__EXERCISE DESCRIPTION__.
From the entries below, output the line with "文殊师利所说不思议佛境界经卷下" and each following line up to and including the line with "## <FONT COLOR=#007575>**1.- ¿Qué", exactly as written.

##### DATASET ENTRIES

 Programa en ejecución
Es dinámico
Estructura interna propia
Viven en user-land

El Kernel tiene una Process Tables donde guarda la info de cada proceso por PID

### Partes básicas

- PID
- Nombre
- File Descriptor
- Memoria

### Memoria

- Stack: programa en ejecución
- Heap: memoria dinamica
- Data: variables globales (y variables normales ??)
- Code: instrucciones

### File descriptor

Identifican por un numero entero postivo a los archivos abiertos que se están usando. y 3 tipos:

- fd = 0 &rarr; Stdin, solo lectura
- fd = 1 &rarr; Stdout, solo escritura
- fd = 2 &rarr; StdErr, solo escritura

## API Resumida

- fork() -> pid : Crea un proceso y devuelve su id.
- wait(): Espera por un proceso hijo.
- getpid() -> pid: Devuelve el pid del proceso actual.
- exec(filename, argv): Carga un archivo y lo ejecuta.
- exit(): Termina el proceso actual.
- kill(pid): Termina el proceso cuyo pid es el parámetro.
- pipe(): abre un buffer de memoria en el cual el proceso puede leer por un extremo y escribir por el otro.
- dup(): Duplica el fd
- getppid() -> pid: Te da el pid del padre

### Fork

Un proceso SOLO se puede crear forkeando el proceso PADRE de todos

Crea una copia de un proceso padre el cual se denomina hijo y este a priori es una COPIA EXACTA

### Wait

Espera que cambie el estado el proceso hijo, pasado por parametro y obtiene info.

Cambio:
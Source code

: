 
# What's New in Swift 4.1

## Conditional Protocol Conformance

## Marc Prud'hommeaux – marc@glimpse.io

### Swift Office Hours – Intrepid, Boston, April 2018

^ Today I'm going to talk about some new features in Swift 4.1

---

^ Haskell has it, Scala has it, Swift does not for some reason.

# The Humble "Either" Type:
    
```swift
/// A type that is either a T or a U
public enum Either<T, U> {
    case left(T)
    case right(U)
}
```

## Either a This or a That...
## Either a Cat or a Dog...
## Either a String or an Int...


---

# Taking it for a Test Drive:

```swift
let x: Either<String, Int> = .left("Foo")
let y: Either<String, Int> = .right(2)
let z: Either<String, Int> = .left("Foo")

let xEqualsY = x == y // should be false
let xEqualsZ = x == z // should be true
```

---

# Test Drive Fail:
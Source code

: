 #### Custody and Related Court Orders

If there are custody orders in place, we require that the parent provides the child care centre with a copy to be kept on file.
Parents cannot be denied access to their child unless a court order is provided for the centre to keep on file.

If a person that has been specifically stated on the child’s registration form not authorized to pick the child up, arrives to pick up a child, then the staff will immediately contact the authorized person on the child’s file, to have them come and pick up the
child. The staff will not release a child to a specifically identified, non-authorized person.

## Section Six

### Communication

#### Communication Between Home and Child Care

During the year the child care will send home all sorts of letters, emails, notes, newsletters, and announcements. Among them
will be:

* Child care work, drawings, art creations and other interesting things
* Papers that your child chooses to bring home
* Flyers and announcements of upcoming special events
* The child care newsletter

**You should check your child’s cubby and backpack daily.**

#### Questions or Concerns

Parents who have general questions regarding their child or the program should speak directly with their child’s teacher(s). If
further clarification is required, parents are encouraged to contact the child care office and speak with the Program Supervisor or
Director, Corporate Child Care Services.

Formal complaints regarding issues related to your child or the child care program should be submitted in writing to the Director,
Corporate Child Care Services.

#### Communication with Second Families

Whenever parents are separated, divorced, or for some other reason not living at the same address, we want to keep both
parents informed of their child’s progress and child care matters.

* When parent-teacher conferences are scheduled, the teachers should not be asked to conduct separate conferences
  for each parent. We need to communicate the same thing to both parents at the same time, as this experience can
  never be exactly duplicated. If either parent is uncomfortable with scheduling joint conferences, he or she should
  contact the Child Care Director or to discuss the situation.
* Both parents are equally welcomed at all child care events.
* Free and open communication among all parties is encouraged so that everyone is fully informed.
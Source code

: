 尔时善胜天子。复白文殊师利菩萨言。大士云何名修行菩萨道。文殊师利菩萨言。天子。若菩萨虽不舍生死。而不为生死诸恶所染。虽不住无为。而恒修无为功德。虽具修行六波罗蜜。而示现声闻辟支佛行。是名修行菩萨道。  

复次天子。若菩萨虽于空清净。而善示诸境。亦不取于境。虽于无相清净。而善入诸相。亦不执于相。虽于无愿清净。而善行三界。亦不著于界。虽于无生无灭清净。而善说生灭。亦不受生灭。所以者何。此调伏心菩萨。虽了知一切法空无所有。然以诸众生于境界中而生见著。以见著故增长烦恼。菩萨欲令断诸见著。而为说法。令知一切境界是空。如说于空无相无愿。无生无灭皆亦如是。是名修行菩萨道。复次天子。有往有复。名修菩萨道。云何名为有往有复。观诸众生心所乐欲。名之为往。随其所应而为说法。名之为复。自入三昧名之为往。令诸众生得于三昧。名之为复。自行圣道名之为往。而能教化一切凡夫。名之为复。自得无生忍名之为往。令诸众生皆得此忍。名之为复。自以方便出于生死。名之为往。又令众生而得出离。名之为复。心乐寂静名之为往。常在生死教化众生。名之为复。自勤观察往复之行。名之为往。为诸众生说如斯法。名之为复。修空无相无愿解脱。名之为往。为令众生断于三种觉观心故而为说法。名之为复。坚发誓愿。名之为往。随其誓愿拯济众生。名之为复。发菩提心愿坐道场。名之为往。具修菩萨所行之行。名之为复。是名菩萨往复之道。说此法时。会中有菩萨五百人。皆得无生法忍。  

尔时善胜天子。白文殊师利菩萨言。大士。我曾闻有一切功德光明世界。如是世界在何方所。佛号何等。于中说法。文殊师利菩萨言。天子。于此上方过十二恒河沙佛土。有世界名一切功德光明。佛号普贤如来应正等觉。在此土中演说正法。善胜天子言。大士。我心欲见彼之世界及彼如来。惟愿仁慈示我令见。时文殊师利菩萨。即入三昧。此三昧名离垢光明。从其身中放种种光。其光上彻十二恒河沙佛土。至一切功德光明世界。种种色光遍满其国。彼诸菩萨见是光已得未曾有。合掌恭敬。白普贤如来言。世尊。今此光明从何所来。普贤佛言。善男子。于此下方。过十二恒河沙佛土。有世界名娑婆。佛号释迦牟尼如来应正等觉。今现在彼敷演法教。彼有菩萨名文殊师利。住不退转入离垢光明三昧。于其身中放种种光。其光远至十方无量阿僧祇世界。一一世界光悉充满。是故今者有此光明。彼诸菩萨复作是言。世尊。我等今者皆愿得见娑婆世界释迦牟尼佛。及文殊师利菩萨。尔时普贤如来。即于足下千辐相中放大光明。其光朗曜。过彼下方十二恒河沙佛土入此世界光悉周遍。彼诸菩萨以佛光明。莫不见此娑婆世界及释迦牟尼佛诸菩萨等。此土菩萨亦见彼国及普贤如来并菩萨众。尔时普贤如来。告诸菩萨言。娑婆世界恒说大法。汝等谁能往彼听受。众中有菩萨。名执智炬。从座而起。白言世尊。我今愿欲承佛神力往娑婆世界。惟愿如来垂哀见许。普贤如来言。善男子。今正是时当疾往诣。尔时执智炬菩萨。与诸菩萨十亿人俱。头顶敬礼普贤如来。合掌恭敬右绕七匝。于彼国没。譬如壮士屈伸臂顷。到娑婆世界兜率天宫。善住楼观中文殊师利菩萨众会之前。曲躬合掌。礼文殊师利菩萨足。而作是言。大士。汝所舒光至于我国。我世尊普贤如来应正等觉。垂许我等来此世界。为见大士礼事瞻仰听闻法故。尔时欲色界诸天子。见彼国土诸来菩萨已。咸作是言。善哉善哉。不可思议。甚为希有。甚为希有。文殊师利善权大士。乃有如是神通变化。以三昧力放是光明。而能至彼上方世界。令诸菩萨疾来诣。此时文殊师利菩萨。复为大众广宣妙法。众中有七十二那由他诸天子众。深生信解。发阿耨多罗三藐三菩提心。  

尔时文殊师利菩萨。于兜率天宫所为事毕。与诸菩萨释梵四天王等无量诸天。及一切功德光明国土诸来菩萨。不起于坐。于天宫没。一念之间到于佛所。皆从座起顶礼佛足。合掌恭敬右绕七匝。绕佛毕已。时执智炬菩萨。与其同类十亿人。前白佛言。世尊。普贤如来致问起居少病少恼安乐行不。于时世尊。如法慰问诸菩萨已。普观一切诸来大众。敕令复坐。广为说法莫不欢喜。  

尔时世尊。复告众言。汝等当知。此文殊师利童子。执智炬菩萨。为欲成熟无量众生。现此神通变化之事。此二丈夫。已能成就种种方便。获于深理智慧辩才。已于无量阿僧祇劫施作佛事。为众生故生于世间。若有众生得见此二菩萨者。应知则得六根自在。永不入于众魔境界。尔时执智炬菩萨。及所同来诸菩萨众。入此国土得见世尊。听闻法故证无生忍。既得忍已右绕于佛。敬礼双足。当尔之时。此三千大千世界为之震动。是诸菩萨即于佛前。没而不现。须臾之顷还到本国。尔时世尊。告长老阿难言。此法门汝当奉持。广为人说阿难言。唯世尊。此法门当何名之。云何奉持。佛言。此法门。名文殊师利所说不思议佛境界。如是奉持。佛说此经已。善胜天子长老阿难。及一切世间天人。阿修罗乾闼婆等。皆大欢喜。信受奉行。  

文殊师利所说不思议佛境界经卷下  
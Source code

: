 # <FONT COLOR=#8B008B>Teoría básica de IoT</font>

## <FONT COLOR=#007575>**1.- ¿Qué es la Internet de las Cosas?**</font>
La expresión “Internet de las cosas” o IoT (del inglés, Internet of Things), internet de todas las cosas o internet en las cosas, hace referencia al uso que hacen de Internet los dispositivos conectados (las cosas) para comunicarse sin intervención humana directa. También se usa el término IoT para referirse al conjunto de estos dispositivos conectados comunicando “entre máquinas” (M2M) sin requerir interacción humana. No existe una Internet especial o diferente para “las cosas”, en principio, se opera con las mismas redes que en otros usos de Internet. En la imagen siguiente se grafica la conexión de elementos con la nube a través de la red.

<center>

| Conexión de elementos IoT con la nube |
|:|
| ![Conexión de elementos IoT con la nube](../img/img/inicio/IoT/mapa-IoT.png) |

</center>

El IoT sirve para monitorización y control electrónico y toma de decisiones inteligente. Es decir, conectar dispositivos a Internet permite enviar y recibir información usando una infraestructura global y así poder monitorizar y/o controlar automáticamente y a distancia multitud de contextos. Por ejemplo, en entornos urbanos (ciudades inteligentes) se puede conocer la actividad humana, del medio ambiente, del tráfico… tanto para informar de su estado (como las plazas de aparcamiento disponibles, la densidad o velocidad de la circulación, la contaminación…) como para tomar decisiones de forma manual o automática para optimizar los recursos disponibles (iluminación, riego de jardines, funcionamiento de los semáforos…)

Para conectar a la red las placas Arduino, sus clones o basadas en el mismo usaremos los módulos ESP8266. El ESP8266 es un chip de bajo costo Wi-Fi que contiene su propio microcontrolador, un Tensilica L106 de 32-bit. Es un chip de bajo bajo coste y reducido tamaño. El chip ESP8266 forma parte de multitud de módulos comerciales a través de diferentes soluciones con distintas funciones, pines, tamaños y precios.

##########

__WRITTEN ANSWER__.
文殊师利所说不思议佛境界经卷下  
Source code

: # <FONT COLOR=#8B008B>Teoría básica de IoT</font>

## <FONT COLOR=#007575>**1.- ¿Qué es la Internet de las Cosas?**</font>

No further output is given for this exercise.